March 2006 edition
Damage tolerance and durability of fibre-metal laminates for aircraft
By Professors Jenn-Ming Yang, Department of Materials Science and Engineering, and H. Thomas Hahn,
Department of Mechanical and Aerospace Engineering, University of California, Los Angeles
The University of California shares its findings on the use of a hybrid composite consisting of alternating thin layers of metal sheets and fibre-reinforced resin prepreg for potential applications in aircraft structures.
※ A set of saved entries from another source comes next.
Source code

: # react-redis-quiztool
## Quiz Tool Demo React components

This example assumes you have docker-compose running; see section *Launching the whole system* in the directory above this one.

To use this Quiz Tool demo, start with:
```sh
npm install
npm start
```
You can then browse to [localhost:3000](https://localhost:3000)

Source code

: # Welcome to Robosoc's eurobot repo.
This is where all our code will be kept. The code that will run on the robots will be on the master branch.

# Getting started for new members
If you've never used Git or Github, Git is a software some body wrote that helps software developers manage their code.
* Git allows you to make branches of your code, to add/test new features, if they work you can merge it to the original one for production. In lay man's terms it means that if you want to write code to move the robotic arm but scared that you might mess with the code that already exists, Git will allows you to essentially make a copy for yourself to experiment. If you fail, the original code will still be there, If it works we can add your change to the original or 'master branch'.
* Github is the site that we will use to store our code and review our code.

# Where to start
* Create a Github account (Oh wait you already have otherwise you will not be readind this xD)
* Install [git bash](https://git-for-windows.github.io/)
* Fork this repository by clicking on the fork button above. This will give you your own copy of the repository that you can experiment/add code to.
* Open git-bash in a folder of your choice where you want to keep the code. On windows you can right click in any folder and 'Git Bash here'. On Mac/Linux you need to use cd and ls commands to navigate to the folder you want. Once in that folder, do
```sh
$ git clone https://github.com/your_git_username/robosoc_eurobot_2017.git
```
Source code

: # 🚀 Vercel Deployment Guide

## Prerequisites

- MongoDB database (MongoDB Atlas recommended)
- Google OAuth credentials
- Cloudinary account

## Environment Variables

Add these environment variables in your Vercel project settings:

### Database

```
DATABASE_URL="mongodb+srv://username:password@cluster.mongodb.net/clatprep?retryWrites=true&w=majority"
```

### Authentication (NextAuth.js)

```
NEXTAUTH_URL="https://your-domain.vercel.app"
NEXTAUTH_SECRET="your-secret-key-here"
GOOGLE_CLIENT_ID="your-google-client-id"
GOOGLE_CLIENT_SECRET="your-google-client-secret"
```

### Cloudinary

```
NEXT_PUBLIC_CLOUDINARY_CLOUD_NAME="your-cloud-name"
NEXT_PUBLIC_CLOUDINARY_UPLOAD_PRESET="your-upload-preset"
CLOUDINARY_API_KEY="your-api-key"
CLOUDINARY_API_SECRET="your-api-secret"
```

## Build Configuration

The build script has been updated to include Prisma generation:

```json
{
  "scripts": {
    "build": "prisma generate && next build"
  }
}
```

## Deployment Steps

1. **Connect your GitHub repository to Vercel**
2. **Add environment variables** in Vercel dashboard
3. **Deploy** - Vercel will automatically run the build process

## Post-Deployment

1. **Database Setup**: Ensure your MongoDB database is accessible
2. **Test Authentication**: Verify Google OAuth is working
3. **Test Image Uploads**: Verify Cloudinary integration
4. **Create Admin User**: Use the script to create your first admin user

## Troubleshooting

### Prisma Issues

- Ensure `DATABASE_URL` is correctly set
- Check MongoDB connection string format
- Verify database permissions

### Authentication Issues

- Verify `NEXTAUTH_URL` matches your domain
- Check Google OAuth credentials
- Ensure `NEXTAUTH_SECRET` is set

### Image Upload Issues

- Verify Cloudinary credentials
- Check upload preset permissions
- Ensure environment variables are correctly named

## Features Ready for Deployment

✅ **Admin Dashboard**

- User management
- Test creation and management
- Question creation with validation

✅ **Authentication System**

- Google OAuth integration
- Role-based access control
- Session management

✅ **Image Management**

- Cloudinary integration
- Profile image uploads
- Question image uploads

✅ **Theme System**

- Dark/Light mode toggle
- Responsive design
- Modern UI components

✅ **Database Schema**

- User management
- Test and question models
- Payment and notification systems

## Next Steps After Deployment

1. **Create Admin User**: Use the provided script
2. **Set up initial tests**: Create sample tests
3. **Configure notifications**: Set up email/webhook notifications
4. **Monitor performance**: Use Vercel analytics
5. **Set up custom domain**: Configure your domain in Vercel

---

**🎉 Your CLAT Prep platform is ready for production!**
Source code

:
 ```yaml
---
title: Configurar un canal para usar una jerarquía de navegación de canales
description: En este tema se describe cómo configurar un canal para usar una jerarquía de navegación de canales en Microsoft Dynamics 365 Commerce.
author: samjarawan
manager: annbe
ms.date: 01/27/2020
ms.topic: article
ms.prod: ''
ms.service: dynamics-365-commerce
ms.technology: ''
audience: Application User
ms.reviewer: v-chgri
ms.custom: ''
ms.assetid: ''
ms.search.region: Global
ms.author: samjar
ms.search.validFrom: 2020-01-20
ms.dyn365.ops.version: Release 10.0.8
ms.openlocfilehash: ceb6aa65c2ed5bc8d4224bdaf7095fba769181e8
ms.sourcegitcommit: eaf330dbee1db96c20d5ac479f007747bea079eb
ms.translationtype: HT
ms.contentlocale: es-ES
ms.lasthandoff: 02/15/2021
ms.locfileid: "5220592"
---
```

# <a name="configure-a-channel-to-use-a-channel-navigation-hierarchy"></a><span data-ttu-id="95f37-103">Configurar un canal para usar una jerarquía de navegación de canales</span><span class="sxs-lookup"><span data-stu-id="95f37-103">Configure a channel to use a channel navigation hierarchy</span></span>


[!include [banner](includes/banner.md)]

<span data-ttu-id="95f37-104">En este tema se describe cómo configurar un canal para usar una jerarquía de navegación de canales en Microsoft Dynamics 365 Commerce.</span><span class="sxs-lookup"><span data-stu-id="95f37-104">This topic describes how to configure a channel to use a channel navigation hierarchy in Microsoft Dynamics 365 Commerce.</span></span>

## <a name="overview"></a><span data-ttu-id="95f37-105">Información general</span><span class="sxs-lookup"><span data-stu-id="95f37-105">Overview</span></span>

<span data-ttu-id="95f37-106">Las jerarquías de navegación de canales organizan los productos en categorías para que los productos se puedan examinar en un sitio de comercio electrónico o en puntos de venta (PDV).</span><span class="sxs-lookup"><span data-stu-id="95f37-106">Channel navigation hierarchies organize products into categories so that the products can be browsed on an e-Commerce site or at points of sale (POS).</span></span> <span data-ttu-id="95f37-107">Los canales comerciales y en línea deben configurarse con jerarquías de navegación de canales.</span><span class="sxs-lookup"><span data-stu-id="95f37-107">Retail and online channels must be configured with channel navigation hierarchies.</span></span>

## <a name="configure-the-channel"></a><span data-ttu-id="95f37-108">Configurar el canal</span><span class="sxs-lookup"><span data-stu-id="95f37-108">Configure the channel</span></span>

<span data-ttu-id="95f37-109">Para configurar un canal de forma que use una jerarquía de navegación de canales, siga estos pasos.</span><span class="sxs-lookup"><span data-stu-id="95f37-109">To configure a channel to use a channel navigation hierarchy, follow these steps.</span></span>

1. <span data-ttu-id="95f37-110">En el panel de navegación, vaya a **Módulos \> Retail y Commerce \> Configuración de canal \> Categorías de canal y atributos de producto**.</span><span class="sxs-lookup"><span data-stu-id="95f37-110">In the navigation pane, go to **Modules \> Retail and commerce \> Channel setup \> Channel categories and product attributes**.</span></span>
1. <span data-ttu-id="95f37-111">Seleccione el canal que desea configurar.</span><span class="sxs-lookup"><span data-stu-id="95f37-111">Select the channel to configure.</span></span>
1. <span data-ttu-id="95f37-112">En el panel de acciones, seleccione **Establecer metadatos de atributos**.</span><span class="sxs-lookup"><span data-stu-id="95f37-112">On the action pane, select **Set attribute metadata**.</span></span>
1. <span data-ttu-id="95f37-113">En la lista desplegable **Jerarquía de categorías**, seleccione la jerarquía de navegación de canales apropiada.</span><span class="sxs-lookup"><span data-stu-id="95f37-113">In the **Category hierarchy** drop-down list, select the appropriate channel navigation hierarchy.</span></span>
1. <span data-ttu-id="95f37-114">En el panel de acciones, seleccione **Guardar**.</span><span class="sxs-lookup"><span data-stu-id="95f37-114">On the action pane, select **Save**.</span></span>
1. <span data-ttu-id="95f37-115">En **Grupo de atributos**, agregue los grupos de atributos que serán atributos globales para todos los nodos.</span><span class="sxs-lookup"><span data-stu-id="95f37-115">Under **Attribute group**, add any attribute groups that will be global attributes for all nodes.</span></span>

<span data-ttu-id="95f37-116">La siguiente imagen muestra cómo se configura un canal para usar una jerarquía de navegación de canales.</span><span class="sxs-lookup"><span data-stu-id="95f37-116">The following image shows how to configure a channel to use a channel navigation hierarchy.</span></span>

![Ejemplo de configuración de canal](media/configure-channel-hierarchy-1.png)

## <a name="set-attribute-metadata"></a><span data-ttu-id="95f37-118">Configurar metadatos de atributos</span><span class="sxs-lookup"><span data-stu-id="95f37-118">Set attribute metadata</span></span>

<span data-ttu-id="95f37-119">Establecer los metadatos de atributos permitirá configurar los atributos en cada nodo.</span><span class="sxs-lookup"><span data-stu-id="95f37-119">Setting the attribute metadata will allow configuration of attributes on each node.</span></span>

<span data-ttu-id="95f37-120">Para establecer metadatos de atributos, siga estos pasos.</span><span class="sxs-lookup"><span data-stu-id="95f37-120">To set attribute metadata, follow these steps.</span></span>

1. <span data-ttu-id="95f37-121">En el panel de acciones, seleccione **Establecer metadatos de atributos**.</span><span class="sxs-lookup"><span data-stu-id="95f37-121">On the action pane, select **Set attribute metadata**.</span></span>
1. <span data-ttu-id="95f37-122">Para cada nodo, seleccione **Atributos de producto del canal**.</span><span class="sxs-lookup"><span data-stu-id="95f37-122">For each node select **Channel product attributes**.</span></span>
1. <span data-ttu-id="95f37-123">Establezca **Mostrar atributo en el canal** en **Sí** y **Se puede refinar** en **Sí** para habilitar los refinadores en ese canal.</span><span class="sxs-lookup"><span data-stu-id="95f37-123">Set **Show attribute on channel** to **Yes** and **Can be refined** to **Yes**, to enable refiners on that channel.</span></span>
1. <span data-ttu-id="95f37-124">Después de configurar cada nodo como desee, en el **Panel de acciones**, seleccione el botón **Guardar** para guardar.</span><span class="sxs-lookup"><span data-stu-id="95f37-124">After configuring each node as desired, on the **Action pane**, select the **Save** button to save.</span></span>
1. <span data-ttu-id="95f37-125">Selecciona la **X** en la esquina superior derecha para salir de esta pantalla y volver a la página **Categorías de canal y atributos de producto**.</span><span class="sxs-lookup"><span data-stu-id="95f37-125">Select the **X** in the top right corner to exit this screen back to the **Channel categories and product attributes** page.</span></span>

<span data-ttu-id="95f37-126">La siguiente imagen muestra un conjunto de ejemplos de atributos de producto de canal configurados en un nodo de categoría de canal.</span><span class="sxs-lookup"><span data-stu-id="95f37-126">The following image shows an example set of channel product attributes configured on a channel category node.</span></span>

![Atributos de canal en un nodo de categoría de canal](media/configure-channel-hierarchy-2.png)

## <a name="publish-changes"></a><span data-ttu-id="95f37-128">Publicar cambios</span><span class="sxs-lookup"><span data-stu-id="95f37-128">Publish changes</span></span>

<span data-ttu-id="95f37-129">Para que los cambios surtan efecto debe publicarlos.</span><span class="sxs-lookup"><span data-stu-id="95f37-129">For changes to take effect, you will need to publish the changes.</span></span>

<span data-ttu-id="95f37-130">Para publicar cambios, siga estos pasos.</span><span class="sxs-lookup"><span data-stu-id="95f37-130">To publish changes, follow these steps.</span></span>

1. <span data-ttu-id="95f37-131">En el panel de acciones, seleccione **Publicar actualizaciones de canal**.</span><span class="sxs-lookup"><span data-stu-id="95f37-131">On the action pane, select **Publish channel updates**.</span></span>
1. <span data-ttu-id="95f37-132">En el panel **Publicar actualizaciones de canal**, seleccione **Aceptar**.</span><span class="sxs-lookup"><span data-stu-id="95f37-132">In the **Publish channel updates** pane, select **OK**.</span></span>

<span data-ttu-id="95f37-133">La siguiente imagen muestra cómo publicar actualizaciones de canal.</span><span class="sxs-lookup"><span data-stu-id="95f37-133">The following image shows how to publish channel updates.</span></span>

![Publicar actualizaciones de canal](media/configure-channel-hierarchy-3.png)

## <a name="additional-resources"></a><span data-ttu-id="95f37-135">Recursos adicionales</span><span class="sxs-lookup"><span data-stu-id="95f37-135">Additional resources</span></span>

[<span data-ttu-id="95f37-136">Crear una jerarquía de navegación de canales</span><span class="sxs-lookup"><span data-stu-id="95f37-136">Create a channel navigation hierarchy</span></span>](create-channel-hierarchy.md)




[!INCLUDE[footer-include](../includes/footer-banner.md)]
Fibre-reinforced metal laminates (FML) are hybrid composites consisting of alternating thin layers of metal sheets and fibre reinforced resin prepreg. The most commonly used metal for FML is aluminium, and the fibres can be Kevlar or glass. The FML with glass fibres (GLARE) and Kevlar fibres (ARALL) have been evaluated for potential applications in aircraft structures. These laminates possess excellent properties of both metal and fibrous composite materials. This combination results in a new family of hybrid laminates with an ability to impede and arrest crack growth caused by cyclic loading, with excellent impact and damage tolerance characteristics and a low density. Also, the corrosion resistance is excellent because the prepreg layers are able to act as moisture barriers between the various inner aluminium layers, whereas the metal layers protect the fibre/epoxy layers from picking up moisture. The laminate also has an inherent high burn-through resistance as well as good damping and insulation pr....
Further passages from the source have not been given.